Redacción · Más España


Al son del bígaro, la caracola que convoca, Cabezón de la Sal ha traído a casa a Matilde de la Torre. Ochenta años y dos días después de su muerte en el exilio mexicano, sus restos reposan, por fin, en la tierra que ella amó y a la que no pudo regresar en vida.
Que el nombre de Matilde de la Torre no despierte ecos en todas las bocas es una de las muchas cicatrices que dejó la guerra y la represión. La dictadura no solo asesinó, encarceló, expulsó y sembró hambre: se tomó también la libertad perversa de diluir recuerdos, de hacer desaparecer a quienes fueron voz y conciencia en su tiempo.
Matilde no fue una figura anodina. Elegida diputada por Asturias en las elecciones republicanas de 1933 y 1936, periodista, escritora, pedagoga y feminista, fundó en los años veinte una academia en Cabezón de la Sal siguiendo los principios de la Institución Libre de Enseñanza. Desde su pueblo impulsó Voces Cántabras y recopiló el folclore regional. En 1931 se afilió al PSOE junto a Fernando de los Ríos y, por su cercanía a Juan Negrín, fue expulsada del partido en 1946 junto a otros 34 socialistas, expulsión que no se revirtió hasta 2008.

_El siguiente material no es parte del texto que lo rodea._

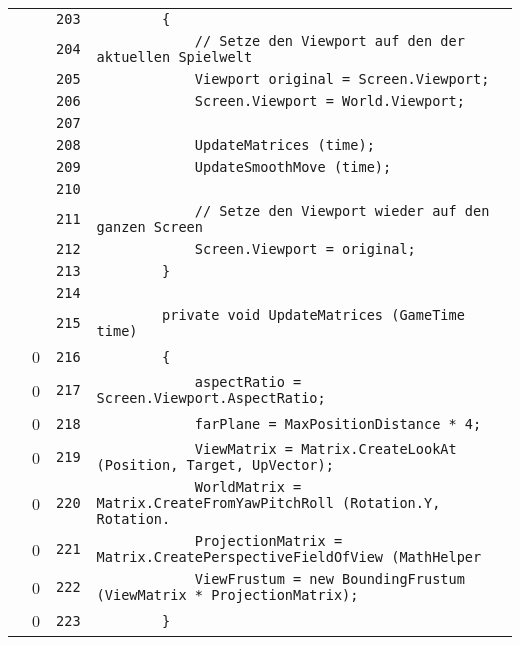 \documentclass[a4paper,10pt]{article}
\begin{document}
\begin{longtable}[l]{lrrl}
\cellcolor{gray} &  & \verb~203~ & \verb~        {~\\
\cellcolor{gray} &  & \verb~204~ & \verb~            // Setze den Viewport auf den der aktuellen Spielwelt~\\
\cellcolor{gray} &  & \verb~205~ & \verb~            Viewport original = Screen.Viewport;~\\
\cellcolor{gray} &  & \verb~206~ & \verb~            Screen.Viewport = World.Viewport;~\\
\cellcolor{gray} &  & \verb~207~ & \verb~~\\
\cellcolor{gray} &  & \verb~208~ & \verb~            UpdateMatrices (time);~\\
\cellcolor{gray} &  & \verb~209~ & \verb~            UpdateSmoothMove (time);~\\
\cellcolor{gray} &  & \verb~210~ & \verb~~\\
\cellcolor{gray} &  & \verb~211~ & \verb~            // Setze den Viewport wieder auf den ganzen Screen~\\
\cellcolor{gray} &  & \verb~212~ & \verb~            Screen.Viewport = original;~\\
\cellcolor{gray} &  & \verb~213~ & \verb~        }~\\
\cellcolor{gray} &  & \verb~214~ & \verb~~\\
\cellcolor{gray} &  & \verb~215~ & \verb~        private void UpdateMatrices (GameTime time)~\\
\cellcolor{red} & 0 & \verb~216~ & \verb~        {~\\
\cellcolor{red} & 0 & \verb~217~ & \verb~            aspectRatio = Screen.Viewport.AspectRatio;~\\
\cellcolor{red} & 0 & \verb~218~ & \verb~            farPlane = MaxPositionDistance * 4;~\\
\cellcolor{red} & 0 & \verb~219~ & \verb~            ViewMatrix = Matrix.CreateLookAt (Position, Target, UpVector);~\\
\cellcolor{red} & 0 & \verb~220~ & \verb~            WorldMatrix = Matrix.CreateFromYawPitchRoll (Rotation.Y, Rotation.~\\
\cellcolor{red} & 0 & \verb~221~ & \verb~            ProjectionMatrix = Matrix.CreatePerspectiveFieldOfView (MathHelper~\\
\cellcolor{red} & 0 & \verb~222~ & \verb~            ViewFrustum = new BoundingFrustum (ViewMatrix * ProjectionMatrix);~\\
\cellcolor{red} & 0 & \verb~223~ & \verb~        }~\\

\end{longtable}
\end{document}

El acto de inhumación ha sido algo más que un homenaje íntimo: ha sido una lección pública de reconciliación con la historia. Voces Cántabras, el coro que ella fundó, lideró la ceremonia. Estuvieron presentes instituciones municipales, el Gobierno de Cantabria, el Congreso de los Diputados, el PSOE y la Fundación Matilde de la Torre. Políticos de distintas filiaciones y asociaciones sociales pusieron el respeto por delante del ruido y compartieron la emoción y la reivindicación del legado de una generación que trabajó por mejorar su mundo y fue brutalmente arrancada de él.
Este retorno confirma una verdad elemental: la patria no es solo territorio; es memoria. Recuperar a Matilde de la Torre es rescatar una página de nuestra democracia, devolverla al linaje de quienes lucharon por la educación, la cultura y la igualdad. En un país que aún discute cómo mirar su pasado, gestos como este son indispensables para no repetir el olvido.
Los bígaros han callado su voz grave. Matilde ha vuelto a casa. Que su vuelta nos obligue a aprender, a reconocer y a custodiar la historia en toda su verdad.